Records from a dataset
▬▬▬

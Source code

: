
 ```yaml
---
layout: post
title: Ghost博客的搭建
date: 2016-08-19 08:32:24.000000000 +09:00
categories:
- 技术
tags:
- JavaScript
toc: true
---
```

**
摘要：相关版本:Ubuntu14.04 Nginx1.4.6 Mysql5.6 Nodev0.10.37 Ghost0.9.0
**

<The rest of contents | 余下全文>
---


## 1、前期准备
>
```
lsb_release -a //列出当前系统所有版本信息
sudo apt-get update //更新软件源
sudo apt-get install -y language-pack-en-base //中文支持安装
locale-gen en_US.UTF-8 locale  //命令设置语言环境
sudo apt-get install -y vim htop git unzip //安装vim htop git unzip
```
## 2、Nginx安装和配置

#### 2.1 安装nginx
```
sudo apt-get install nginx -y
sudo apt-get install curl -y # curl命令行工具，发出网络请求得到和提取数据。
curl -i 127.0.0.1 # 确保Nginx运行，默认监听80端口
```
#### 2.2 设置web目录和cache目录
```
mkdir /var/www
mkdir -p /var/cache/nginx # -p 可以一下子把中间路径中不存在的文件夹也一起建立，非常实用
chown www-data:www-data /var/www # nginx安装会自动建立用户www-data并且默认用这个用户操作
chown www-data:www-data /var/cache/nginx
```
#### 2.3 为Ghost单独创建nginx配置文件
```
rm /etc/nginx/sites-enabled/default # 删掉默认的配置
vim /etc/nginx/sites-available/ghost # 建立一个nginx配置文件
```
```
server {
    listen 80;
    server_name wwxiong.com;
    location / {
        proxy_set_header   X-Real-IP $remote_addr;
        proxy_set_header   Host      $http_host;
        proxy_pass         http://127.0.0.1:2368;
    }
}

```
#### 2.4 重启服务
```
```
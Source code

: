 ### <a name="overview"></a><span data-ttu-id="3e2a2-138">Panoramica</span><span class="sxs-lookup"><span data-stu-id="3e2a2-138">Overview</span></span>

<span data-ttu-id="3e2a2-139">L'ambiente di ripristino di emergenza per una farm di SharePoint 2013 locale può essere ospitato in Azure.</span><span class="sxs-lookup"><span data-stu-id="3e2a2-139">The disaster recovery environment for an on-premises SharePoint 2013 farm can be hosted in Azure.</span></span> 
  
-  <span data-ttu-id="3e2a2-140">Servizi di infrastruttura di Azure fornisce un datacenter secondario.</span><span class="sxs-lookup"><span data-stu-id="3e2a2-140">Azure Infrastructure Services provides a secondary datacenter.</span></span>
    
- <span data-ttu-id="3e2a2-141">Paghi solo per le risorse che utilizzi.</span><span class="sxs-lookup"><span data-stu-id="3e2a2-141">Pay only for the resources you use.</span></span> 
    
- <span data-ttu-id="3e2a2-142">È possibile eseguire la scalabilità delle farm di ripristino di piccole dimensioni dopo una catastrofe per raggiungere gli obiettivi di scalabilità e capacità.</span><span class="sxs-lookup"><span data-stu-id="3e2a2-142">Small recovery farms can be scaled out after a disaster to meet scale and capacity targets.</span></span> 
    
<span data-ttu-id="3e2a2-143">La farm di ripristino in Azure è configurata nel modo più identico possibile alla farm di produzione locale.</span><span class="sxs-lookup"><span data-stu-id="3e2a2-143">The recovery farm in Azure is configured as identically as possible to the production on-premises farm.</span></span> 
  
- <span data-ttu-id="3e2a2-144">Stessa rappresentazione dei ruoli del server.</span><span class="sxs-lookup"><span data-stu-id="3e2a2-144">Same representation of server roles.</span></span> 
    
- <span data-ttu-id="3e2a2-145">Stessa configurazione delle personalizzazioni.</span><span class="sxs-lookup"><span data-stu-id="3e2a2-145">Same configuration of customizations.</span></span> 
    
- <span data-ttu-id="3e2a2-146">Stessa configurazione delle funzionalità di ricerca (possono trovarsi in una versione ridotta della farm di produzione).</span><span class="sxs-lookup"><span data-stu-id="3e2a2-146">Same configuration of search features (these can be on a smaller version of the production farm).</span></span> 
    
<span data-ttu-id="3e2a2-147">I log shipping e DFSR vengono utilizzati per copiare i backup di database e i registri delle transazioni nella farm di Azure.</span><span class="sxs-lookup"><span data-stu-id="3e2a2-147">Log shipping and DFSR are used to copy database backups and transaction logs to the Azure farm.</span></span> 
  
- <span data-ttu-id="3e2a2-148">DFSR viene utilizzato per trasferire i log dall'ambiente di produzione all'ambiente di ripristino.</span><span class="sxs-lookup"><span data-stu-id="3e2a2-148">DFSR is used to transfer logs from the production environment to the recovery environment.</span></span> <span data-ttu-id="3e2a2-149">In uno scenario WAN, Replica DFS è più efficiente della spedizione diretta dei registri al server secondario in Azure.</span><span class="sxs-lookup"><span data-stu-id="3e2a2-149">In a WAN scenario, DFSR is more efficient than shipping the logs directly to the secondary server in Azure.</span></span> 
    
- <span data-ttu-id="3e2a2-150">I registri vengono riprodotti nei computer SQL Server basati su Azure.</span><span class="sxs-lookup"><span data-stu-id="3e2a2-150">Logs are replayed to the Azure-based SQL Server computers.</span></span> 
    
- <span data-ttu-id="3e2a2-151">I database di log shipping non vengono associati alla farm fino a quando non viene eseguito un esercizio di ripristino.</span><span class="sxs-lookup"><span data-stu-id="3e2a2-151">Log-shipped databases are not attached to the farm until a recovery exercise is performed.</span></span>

▬▬▬

Search the entries above for the string "sites". Copy each line in which it appears.

rm /etc/nginx/sites-enabled/default # 删掉默认的配置
vim /etc/nginx/sites-available/ghost # 建立一个nginx配置文件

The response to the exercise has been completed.